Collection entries
——
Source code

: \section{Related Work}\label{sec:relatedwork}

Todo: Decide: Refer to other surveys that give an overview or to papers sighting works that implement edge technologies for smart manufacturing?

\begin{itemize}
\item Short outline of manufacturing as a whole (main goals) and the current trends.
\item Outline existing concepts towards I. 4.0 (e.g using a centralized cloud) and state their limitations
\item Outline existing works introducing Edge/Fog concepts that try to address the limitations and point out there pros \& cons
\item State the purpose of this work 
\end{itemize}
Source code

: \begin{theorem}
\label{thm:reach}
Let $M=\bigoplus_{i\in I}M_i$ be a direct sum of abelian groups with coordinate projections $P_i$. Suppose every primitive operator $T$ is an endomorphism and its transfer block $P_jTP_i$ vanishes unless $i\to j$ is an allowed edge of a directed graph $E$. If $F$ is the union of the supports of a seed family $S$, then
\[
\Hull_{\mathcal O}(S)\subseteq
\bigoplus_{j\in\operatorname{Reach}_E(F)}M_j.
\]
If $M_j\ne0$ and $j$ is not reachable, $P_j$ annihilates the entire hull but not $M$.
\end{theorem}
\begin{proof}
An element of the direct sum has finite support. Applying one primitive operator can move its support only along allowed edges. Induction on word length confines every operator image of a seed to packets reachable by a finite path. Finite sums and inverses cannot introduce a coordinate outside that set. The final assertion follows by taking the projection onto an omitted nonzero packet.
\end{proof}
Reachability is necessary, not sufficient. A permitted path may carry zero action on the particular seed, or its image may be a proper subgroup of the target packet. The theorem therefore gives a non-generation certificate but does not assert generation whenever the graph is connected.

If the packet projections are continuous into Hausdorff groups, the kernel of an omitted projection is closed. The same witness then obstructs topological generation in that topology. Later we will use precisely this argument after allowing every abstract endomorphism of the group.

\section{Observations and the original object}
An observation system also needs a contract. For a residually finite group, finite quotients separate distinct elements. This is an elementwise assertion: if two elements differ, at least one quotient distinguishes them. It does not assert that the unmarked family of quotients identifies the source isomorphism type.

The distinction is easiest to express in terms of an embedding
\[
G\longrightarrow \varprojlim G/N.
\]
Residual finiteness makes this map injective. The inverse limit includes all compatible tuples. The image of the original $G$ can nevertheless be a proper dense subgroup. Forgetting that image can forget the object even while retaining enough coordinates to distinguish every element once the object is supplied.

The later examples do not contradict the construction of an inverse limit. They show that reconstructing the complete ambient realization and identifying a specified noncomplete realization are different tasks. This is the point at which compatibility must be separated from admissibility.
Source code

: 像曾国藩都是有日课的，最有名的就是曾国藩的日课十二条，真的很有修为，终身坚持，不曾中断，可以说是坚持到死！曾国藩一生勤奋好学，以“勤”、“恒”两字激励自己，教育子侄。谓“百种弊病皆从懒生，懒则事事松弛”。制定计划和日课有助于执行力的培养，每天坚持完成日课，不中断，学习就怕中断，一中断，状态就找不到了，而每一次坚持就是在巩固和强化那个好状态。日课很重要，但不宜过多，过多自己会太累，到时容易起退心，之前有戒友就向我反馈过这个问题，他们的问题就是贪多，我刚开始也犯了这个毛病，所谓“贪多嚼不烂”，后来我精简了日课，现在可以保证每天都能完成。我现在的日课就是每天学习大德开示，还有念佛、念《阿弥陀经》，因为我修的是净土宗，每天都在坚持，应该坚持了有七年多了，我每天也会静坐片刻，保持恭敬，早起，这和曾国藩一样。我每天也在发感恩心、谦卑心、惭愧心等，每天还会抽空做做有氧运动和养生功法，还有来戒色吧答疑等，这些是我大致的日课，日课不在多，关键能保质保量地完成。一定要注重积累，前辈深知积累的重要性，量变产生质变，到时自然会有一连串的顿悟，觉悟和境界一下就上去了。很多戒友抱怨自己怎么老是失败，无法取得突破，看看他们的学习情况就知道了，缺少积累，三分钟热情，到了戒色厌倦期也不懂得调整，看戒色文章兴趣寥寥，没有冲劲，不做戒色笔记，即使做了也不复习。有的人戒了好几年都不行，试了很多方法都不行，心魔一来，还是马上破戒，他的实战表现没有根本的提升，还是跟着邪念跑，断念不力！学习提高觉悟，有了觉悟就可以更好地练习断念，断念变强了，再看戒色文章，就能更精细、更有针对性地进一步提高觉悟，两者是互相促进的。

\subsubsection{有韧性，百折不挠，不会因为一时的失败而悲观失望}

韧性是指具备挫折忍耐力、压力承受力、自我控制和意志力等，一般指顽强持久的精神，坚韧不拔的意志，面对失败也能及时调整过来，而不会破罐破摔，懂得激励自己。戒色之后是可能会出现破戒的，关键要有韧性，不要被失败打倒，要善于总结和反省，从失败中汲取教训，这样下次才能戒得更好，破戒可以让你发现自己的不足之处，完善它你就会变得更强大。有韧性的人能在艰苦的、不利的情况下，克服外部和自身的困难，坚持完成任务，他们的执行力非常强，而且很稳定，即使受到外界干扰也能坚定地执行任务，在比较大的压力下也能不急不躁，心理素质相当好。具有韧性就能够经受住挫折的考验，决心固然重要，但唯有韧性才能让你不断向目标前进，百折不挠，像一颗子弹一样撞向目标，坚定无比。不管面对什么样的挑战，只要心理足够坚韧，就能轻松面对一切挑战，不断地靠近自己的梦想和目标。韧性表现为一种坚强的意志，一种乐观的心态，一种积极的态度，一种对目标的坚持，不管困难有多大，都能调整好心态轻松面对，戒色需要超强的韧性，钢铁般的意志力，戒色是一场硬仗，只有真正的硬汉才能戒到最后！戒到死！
——
Give the records again, exactly as they appear.

Written solution
Source code

: \section{Related Work}\label{sec:relatedwork}

Todo: Decide: Refer to other surveys that give an overview or to papers sighting works that implement edge technologies for smart manufacturing?

\begin{itemize}
\item Short outline of manufacturing as a whole (main goals) and the current trends.
\item Outline existing concepts towards I. 4.0 (e.g using a centralized cloud) and state their limitations
\item Outline existing works introducing Edge/Fog concepts that try to address the limitations and point out there pros \& cons
\item State the purpose of this work 
\end{itemize}
Source code

: \begin{theorem}
\label{thm:reach}
Let $M=\bigoplus_{i\in I}M_i$ be a direct sum of abelian groups with coordinate projections $P_i$. Suppose every primitive operator $T$ is an endomorphism and its transfer block $P_jTP_i$ vanishes unless $i\to j$ is an allowed edge of a directed graph $E$. If $F$ is the union of the supports of a seed family $S$, then
\[
\Hull_{\mathcal O}(S)\subseteq
\bigoplus_{j\in\operatorname{Reach}_E(F)}M_j.
\]
If $M_j\ne0$ and $j$ is not reachable, $P_j$ annihilates the entire hull but not $M$.
\end{theorem}
\begin{proof}
An element of the direct sum has finite support. Applying one primitive operator can move its support only along allowed edges. Induction on word length confines every operator image of a seed to packets reachable by a finite path. Finite sums and inverses cannot introduce a coordinate outside that set. The final assertion follows by taking the projection onto an omitted nonzero packet.
\end{proof}
Reachability is necessary, not sufficient. A permitted path may carry zero action on the particular seed, or its image may be a proper subgroup of the target packet. The theorem therefore gives a non-generation certificate but does not assert generation whenever the graph is connected.

If the packet projections are continuous into Hausdorff groups, the kernel of an omitted projection is closed. The same witness then obstructs topological generation in that topology. Later we will use precisely this argument after allowing every abstract endomorphism of the group.

\section{Observations and the original object}
An observation system also needs a contract. For a residually finite group, finite quotients separate distinct elements. This is an elementwise assertion: if two elements differ, at least one quotient distinguishes them. It does not assert that the unmarked family of quotients identifies the source isomorphism type.

The distinction is easiest to express in terms of an embedding
\[
G\longrightarrow \varprojlim G/N.
\]
Residual finiteness makes this map injective. The inverse limit includes all compatible tuples. The image of the original $G$ can nevertheless be a proper dense subgroup. Forgetting that image can forget the object even while retaining enough coordinates to distinguish every element once the object is supplied.

The later examples do not contradict the construction of an inverse limit. They show that reconstructing the complete ambient realization and identifying a specified noncomplete realization are different tasks. This is the point at which compatibility must be separated from admissibility.
Source code

: 像曾国藩都是有日课的，最有名的就是曾国藩的日课十二条，真的很有修为，终身坚持，不曾中断，可以说是坚持到死！曾国藩一生勤奋好学，以“勤”、“恒”两字激励自己，教育子侄。谓“百种弊病皆从懒生，懒则事事松弛”。制定计划和日课有助于执行力的培养，每天坚持完成日课，不中断，学习就怕中断，一中断，状态就找不到了，而每一次坚持就是在巩固和强化那个好状态。日课很重要，但不宜过多，过多自己会太累，到时容易起退心，之前有戒友就向我反馈过这个问题，他们的问题就是贪多，我刚开始也犯了这个毛病，所谓“贪多嚼不烂”，后来我精简了日课，现在可以保证每天都能完成。我现在的日课就是每天学习大德开示，还有念佛、念《阿弥陀经》，因为我修的是净土宗，每天都在坚持，应该坚持了有七年多了，我每天也会静坐片刻，保持恭敬，早起，这和曾国藩一样。我每天也在发感恩心、谦卑心、惭愧心等，每天还会抽空做做有氧运动和养生功法，还有来戒色吧答疑等，这些是我大致的日课，日课不在多，关键能保质保量地完成。一定要注重积累，前辈深知积累的重要性，量变产生质变，到时自然会有一连串的顿悟，觉悟和境界一下就上去了。很多戒友抱怨自己怎么老是失败，无法取得突破，看看他们的学习情况就知道了，缺少积累，三分钟热情，到了戒色厌倦期也不懂得调整，看戒色文章兴趣寥寥，没有冲劲，不做戒色笔记，即使做了也不复习。有的人戒了好几年都不行，试了很多方法都不行，心魔一来，还是马上破戒，他的实战表现没有根本的提升，还是跟着邪念跑，断念不力！学习提高觉悟，有了觉悟就可以更好地练习断念，断念变强了，再看戒色文章，就能更精细、更有针对性地进一步提高觉悟，两者是互相促进的。

\subsubsection{有韧性，百折不挠，不会因为一时的失败而悲观失望}

韧性是指具备挫折忍耐力、压力承受力、自我控制和意志力等，一般指顽强持久的精神，坚韧不拔的意志，面对失败也能及时调整过来，而不会破罐破摔，懂得激励自己。戒色之后是可能会出现破戒的，关键要有韧性，不要被失败打倒，要善于总结和反省，从失败中汲取教训，这样下次才能戒得更好，破戒可以让你发现自己的不足之处，完善它你就会变得更强大。有韧性的人能在艰苦的、不利的情况下，克服外部和自身的困难，坚持完成任务，他们的执行力非常强，而且很稳定，即使受到外界干扰也能坚定地执行任务，在比较大的压力下也能不急不躁，心理素质相当好。具有韧性就能够经受住挫折的考验，决心固然重要，但唯有韧性才能让你不断向目标前进，百折不挠，像一颗子弹一样撞向目标，坚定无比。不管面对什么样的挑战，只要心理足够坚韧，就能轻松面对一切挑战，不断地靠近自己的梦想和目标。韧性表现为一种坚强的意志，一种乐观的心态，一种积极的态度，一种对目标的坚持，不管困难有多大，都能调整好心态轻松面对，戒色需要超强的韧性，钢铁般的意志力，戒色是一场硬仗，只有真正的硬汉才能戒到最后！戒到死！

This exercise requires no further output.